17 Ekim 2017 Salı

Teyze Kazağı

.
 
 


Benim ergenliğimde annem dahil onun yaş gurubu teyzelerde M. marka kazak takıntısı vardı. Özellikle “günlere” giderken M. marka kazak giymek bir statü simgesiydi.  
Renk renk birbirine benzer modelde kazaklarla “annemin gününde” kurumlu kurumlu oturduklarını hatırlıyorum.   
Hatta iyi hatırlıyorum, çünkü çaylar içilip çeşit çeşit pasta börekler yendikten sonra mutlaka bana tansiyonlarını ölçtürürlerdi ve itinayla kazaklarının kollarını sıyırırlardı….. 

Mecburi hizmet yıllarımda aynı iş yerinde beraber çalıştığımız yeni evli doktor arkadaşım Ela’da bilmem kaç tane M. marka kazağı olduğuyla övünürdü.....  
Ben o yıllarda bekar olduğum için henüz 23 yaşında ve İzmir’li bir kızın M. marka teyze kazağı giymesiyle dalga geçerdim….

İtiraf ediyorum, annem, annemin “gün” arkadaşı teyzeler ve doktor arkadaşım Ela’nın etkisiyle olsa gerek yıllar sonra 30’lu yaşlarımın sonlarına doğru benimde M. marka teyze kazağım olmuştu....

M. marka teyze kazağı son yıllarda eski statüsünü kaybetti sanırım, çevremdeki hiç kimsede göremiyorum, üstelik hepimiz teyze yaşına ermiş durumdayız. Artık teyzeler daha modern giyinip gençlerle yarışıyorlar…..
 
 
 

 
 
 

Sabah sabah nereden aklıma geldi “Ela ve M. marka teyze kazağı”…..

Bugün giymek için S. marka kazağımı ütülerken hatırladım bu kazak statüsünü ve ironik bir gülümseme kapladı yüzümü.
 
Artık akranım teyzeler S. marka kazak tercih ediyorlar. Daha modern model ve renklerde olan S. marka, sadece kazak değil bluz ve fularda satıyor üstelik.
 
Bazen S. markanın cep telefonundan mesaj atarak haber verdiği ucuzluk günlerinde mağazalarında iğne atsanız yere düşmeyecek kalabalıklar oluyor….

Ben bu markanın dokusunun yumuşaklığını ve iki isimli markasının baş harflerini minik parlak taşlarla kol veya etek ucuna işlemesini beğeniyorum.

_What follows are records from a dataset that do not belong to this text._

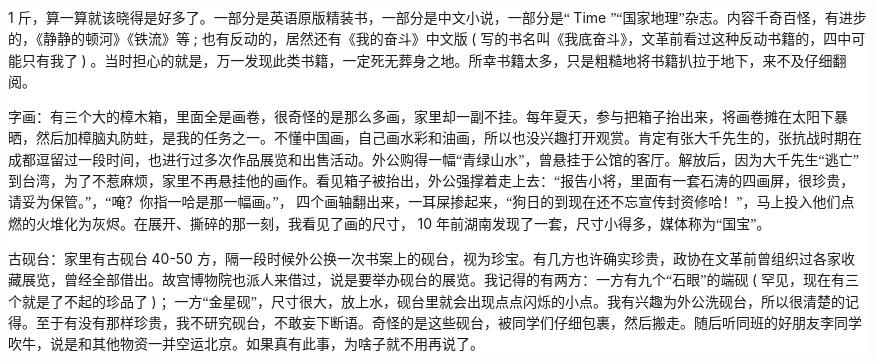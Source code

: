  </span>
  1
  <span lang="ZH-CN" style='font-family:宋体;mso-ascii-font-family:"Times New Roman"'>
   斤，算一算就该晓得是好多了。一部分是英语原版精装书，一部分是中文小说，一部分是“
  </span>
  Time
  <span lang="ZH-CN" style='font-family:宋体;mso-ascii-font-family:"Times New Roman"'>
   ”“国家地理”杂志。内容千奇百怪，有进步的，《静静的顿河》《铁流》等
  </span>
  ;
  <span lang="ZH-CN" style='font-family:宋体;mso-ascii-font-family:"Times New Roman"'>
   也有反动的，居然还有《我的奋斗》中文版
  </span>
  (
  <span lang="ZH-CN" style='font-family:宋体;mso-ascii-font-family:"Times New Roman"'>
   写的书名叫《我底奋斗》，文革前看过这种反动书籍的，四中可能只有我了
  </span>
  )
  <span lang="ZH-CN" style='font-family:宋体;mso-ascii-font-family:"Times New Roman"'>
   。当时担心的就是，万一发现此类书籍，一定死无葬身之地。所幸书籍太多，只是粗糙地将书籍扒拉于地下，来不及仔细翻阅。
  </span>
  <o:p>
  </o:p>
 </p>
 <p class="MsoNormal">
  <span lang="ZH-CN" style='font-family:宋体;mso-ascii-font-family:
"Times New Roman"'>
   字画：有三个大的樟木箱，里面全是画卷，很奇怪的是那么多画，家里却一副不挂。每年夏天，参与把箱子抬出来，将画卷摊在太阳下暴晒，然后加樟脑丸防蛀，是我的任务之一。不懂中国画，自己画水彩和油画，所以也没兴趣打开观赏。肯定有张大千先生的，张抗战时期在成都逗留过一段时间，也进行过多次作品展览和出售活动。外公购得一幅“青绿山水”，曾悬挂于公馆的客厅。解放后，因为大千先生“逃亡”到台湾，为了不惹麻烦，家里不再悬挂他的画作。看见箱子被抬出，外公强撑着走上去：“报告小将，里面有一套石涛的四画屏，很珍贵，请妥为保管。”，“唵？你指一哈是那一幅画。”，
  </span>
  <span lang="ZH-CN">
  </span>
  <span lang="ZH-CN" style='font-family:宋体;mso-ascii-font-family:
"Times New Roman"'>
   四个画轴翻出来，一耳屎掺起来，“狗日的到现在还不忘宣传封资修哈！”，马上投入他们点燃的火堆化为灰烬。在展开、撕碎的那一刻，我看见了画的尺寸，
  </span>
  10
  <span lang="ZH-CN" style='font-family:宋体;mso-ascii-font-family:"Times New Roman"'>
   年前湖南发现了一套，尺寸小得多，媒体称为“国宝”。
  </span>
  <o:p>
  </o:p>
 </p>
 <p class="MsoNormal">
  <span lang="ZH-CN" style='font-family:宋体;mso-ascii-font-family:
"Times New Roman"'>
   古砚台：家里有古砚台
  </span>
  40-50
  <span lang="ZH-CN" style='font-family:
宋体;mso-ascii-font-family:"Times New Roman"'>
   方，隔一段时候外公换一次书案上的砚台，视为珍宝。有几方也许确实珍贵，政协在文革前曾组织过各家收藏展览，曾经全部借出。故宫博物院也派人来借过，说是要举办砚台的展览。我记得的有两方：一方有九个“石眼”的端砚
  </span>
  (
  <span lang="ZH-CN" style='font-family:宋体;mso-ascii-font-family:"Times New Roman"'>
   罕见，现在有三个就是了不起的珍品了
  </span>
  )
  <span lang="ZH-CN" style='font-family:宋体;mso-ascii-font-family:"Times New Roman"'>
   ；一方“金星砚”，尺寸很大，放上水，砚台里就会出现点点闪烁的小点。我有兴趣为外公洗砚台，所以很清楚的记得。至于有没有那样珍贵，我不研究砚台，不敢妄下断语。奇怪的是这些砚台，被同学们仔细包裹，然后搬走。随后听同班的好朋友李同学吹牛，说是和其他物资一并空运北京。如果真有此事，为啥子就不用再说了。
  </span>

Teyze kazağında marka ile statü tutkusu, kuşaklar boyu  devam ediyor anlaşılan….

 Bu da böyle nostaljik bir yazı oldu işte......

 

16 Ekim 2017 Pazartesi

Öğrenmek İçin Her Yaş Güzeldir

.
 
 
 
 
 
Sadece kendimden sorumlu ve zorunlu olduğum “okul yıllarının” ardından bolca sorumluluk içeren “çocuk da yaparım kariyer de” süreci, gençliğin enerjisi, coşkusu ve hırsıyla adeta gözü kapalı bir şekilde dört nala hızla geçtikten sonra şöyle ağız tadıyla, seve isteye bir şeyler öğrenme yaşındayım artık…..

Mesleki kariyerime bir katkısı olacağı hesabı yapmadan ALES, YDS, Yökdil gibi bilumum sınavlara giriyorum ve bu yıl ikinci doktora programına başladım, bitirince kaç yaşımda olacağımı hiiiiiç düşünmeden….

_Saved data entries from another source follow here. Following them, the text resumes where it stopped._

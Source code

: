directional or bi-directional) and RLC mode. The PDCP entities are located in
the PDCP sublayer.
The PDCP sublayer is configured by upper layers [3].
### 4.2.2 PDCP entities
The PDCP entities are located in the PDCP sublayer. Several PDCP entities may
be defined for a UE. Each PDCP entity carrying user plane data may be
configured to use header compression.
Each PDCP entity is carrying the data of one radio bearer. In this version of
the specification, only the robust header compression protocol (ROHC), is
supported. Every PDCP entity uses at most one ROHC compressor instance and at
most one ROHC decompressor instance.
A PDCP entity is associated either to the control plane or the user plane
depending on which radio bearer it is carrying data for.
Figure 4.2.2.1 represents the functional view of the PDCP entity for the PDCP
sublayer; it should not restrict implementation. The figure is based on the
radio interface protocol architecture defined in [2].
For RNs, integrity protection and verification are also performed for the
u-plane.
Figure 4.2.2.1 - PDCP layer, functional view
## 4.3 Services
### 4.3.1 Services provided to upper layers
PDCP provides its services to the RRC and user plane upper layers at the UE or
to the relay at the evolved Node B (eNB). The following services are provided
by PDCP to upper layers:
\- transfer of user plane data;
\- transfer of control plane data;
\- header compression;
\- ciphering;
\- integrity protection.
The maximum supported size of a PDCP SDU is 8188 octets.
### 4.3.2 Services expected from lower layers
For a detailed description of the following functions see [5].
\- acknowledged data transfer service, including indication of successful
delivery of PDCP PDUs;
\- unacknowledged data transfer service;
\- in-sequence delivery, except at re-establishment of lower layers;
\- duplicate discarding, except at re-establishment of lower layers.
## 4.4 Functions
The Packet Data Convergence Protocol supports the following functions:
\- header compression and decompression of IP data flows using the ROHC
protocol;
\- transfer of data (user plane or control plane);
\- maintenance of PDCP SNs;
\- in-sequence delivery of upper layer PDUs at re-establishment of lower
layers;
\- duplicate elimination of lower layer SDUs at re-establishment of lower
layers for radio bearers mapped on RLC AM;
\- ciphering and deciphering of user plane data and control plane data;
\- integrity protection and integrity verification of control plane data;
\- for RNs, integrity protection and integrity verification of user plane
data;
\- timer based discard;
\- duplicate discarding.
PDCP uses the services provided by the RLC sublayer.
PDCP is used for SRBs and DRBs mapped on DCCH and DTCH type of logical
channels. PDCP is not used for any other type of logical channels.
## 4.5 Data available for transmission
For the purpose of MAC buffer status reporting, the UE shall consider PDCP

Ayrıca bitirmem de gerekmiyor ki zaten…..

Benim için önemli olan, heyecanlandıran ve keyif verenin “öğrenci olabilmek, yeni bir şeyleri araştırmak” olduğunu keşfettim çünkü.

Çünkü hoşuma gidiyor öğrenci sıralarında oturup benden daha çok bilgi sahibi kişilerle konuşup tartışmak.

Çünkü bildiklerimin üzerine bir bilgi daha eklemek beni mutlu ediyor vs….

Çevremdekilerin “yine mi sınav, yine mi ders, yine mi kurs” tepkisi karşısında kendimi sorgulamam mı lazım diye bir an duraksadım, sonra bu soruyu bir de google’a sorayım bakayım dedim, “sürekli öğrenme duygusuyla dolanmak” acaba ne menem bir şeymiş diye….
 

 
 
 
 
 
 

Bir kere öğrenmenin yaşı yokmuş, Atalarımızın sözü!

Konfüçyus “Kişi her gün yeni eksiklerini bulup ortaya çıkarabiliyorsa ve her ay ustalaştığı konuları aklında tutabiliyorsa, onda öğrenme tutkusu vardır diyebiliriz,” Richard Bach “Kimse sizi öğrenmeye zorlamaz. Siz istediğinizde öğreneceksiniz,” Alfred Mercier “zevkle öğrendiğimizi, hiçbir zaman unutamayız,” George B. Shaw “deneyimden daha güçlü bir öğretmen yoktur; ama öğrenme isteği olmadıkça, deneyimden hiçbir şey öğrenilemez” demişler.
Bir Çin atasözü ise “öğrenmek, akıntıya karşı yüzmek gibidir, ilerleyemediğiniz takdir de gerilersiniz,” diyor…….
 
Sevgili Peygamberimiz “ilim tahsil etmek kadın erkek her müslümana farzdır ve özlü bilgi müminin yitiğidir, onu nerede bulursa alır” diye buyurmuşlardır.

Danimarkalı filozof Grundtvig, sadece bir meslek ya da kariyer amacıyla değil manevi tatmin için bireylerin yaşam boyu eğitime katılmaları gerektiğini savunmuş.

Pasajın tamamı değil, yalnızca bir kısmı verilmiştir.